Beverly Adcock teaches a class as part of First Baptist Church of Amarillo’s International Friends ESL program. More than 20 volunteer teachers typically lead classes for refugees and other internationals on Thursday mornings and Sunday afternoons. With the spring semester ending early due to the Covid-19 crisis, teachers and students are looking forward to classes launching online this fall. (WMU photo by Pam Henderson)

As First Baptist continues to meet the needs of individuals and families throughout Amarillo, “we found that the best ministries that we do, the most successful and fruitful ministries have come upon us organically,” explained Associate Pastor Trevor Brown, who coordinates the church’s missions emphasis.

“We didn’t go looking necessarily to achieve one thing in particular, but people started arriving in our city and our church has again and again responded, because they’ve been convinced from the beginning that love of neighbor is a part of what it means to be Christians,” he reflected. “They have loved these people, not because they were from a certain place or even necessarily because they were new, but because suddenly they were our neighbors.”

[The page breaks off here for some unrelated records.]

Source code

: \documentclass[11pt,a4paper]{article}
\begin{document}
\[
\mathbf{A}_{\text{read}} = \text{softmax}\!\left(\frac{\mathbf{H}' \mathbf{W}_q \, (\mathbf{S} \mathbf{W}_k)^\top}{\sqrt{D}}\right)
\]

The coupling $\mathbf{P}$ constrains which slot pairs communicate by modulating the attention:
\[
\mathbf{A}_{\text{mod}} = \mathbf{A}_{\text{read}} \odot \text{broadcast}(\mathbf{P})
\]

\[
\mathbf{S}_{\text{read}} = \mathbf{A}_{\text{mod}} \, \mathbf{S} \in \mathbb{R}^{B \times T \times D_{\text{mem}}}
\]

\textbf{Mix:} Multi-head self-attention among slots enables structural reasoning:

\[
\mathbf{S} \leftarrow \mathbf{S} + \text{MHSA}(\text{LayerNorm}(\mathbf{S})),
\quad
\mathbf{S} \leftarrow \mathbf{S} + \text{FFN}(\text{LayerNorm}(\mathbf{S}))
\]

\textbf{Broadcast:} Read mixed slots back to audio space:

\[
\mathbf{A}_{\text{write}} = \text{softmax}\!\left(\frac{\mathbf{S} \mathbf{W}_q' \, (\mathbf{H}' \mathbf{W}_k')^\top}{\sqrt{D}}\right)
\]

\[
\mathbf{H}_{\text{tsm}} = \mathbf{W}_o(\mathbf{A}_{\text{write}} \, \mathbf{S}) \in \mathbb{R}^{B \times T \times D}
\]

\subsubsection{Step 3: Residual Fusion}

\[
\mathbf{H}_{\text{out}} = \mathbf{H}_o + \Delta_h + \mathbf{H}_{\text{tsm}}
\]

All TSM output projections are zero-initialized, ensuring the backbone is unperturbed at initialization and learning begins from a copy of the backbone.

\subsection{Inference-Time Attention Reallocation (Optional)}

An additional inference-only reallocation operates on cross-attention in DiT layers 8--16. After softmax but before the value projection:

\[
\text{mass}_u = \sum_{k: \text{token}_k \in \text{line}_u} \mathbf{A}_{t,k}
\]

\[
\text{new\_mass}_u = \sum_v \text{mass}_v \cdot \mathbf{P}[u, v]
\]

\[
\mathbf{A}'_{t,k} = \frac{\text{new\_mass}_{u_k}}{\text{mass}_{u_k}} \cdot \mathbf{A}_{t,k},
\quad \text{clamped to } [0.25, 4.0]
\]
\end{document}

Emphasizing the church’s ministry to internationals is a two-way street, he said refugees and other immigrants “teach us new things about what it means to believe and what it means to have faith in God and to trust him.”

“The body of Christ is stronger when we’re more diverse,” Brown concluded. “The more people we welcome and the more space we find to let others worship here and the more we can equip internationals to reach their friends, the more the kingdom of God grows and comes alive right here in front of us.”